Records from a data collection:
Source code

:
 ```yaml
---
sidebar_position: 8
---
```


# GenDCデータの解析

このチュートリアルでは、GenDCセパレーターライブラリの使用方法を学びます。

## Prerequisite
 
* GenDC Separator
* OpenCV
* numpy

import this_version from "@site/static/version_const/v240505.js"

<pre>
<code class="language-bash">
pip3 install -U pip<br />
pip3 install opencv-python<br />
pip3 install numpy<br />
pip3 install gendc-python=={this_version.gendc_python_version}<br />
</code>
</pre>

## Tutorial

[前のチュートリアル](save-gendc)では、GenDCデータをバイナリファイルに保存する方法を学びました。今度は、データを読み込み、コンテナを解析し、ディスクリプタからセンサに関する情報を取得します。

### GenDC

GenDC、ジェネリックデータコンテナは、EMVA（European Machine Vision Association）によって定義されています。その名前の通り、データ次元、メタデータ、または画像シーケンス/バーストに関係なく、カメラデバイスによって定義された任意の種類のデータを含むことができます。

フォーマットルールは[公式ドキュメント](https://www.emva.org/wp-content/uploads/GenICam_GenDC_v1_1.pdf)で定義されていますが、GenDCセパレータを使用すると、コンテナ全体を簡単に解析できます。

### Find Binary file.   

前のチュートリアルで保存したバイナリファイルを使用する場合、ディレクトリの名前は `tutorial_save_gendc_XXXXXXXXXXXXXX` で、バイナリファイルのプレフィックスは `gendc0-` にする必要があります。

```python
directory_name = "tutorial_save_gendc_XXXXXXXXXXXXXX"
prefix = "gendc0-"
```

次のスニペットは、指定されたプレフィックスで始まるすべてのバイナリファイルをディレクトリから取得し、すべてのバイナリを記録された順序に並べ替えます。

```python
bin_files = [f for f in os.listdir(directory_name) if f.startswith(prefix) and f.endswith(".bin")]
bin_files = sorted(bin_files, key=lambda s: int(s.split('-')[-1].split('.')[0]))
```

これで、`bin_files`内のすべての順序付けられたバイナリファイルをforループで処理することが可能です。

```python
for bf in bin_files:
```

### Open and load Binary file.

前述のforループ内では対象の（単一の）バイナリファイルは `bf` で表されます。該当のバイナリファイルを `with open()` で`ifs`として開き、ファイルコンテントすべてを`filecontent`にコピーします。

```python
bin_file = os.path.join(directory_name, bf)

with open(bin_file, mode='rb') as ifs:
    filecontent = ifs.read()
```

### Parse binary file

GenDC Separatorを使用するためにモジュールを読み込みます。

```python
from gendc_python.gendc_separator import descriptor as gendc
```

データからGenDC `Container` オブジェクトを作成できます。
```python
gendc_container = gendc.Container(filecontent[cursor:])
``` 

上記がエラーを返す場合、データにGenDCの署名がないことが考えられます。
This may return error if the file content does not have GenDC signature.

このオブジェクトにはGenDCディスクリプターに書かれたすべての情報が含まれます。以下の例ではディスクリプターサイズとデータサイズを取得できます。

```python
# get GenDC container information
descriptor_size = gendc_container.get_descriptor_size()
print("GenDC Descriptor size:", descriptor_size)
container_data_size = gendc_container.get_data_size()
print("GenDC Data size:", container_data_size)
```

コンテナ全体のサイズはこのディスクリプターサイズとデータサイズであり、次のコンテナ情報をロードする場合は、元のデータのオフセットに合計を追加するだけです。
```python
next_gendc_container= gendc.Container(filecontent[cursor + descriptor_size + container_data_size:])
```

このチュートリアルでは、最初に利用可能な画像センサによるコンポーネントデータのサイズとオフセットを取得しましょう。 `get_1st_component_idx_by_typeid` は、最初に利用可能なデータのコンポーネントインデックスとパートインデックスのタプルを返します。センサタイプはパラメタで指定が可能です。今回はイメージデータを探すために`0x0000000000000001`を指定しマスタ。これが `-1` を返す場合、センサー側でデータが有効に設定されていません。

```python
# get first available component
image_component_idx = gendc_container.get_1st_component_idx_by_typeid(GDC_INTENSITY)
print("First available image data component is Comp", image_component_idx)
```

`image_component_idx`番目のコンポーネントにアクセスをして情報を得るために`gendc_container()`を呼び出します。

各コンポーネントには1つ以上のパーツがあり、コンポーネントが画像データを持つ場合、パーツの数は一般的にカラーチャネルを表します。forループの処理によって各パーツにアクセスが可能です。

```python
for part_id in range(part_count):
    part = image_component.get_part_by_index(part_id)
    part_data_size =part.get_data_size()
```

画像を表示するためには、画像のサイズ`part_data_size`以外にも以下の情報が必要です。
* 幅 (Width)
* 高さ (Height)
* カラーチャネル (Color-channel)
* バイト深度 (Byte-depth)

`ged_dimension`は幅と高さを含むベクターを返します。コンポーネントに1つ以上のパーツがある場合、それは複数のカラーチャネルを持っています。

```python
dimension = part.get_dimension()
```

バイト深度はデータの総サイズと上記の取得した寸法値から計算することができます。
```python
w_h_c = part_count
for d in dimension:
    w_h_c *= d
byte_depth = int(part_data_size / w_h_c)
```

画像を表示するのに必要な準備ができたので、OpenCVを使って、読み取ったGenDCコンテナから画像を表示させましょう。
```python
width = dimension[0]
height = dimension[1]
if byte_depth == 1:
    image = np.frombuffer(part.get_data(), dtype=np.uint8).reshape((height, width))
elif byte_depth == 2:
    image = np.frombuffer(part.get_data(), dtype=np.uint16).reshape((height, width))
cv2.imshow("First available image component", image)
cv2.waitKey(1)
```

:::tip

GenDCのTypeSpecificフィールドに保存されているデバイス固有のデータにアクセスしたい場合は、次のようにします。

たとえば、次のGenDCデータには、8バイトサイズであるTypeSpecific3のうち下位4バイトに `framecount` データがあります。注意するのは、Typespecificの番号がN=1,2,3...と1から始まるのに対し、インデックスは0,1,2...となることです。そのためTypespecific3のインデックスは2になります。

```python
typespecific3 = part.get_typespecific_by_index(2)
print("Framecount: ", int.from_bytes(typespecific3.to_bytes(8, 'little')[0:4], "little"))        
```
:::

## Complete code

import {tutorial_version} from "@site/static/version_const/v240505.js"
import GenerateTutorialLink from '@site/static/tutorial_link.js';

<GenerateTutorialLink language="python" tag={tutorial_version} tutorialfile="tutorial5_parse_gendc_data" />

* [Brief]:
A bare number should be your reply: how many lines in the entries above include the word "dtype".

* [Output of the exercise]:
2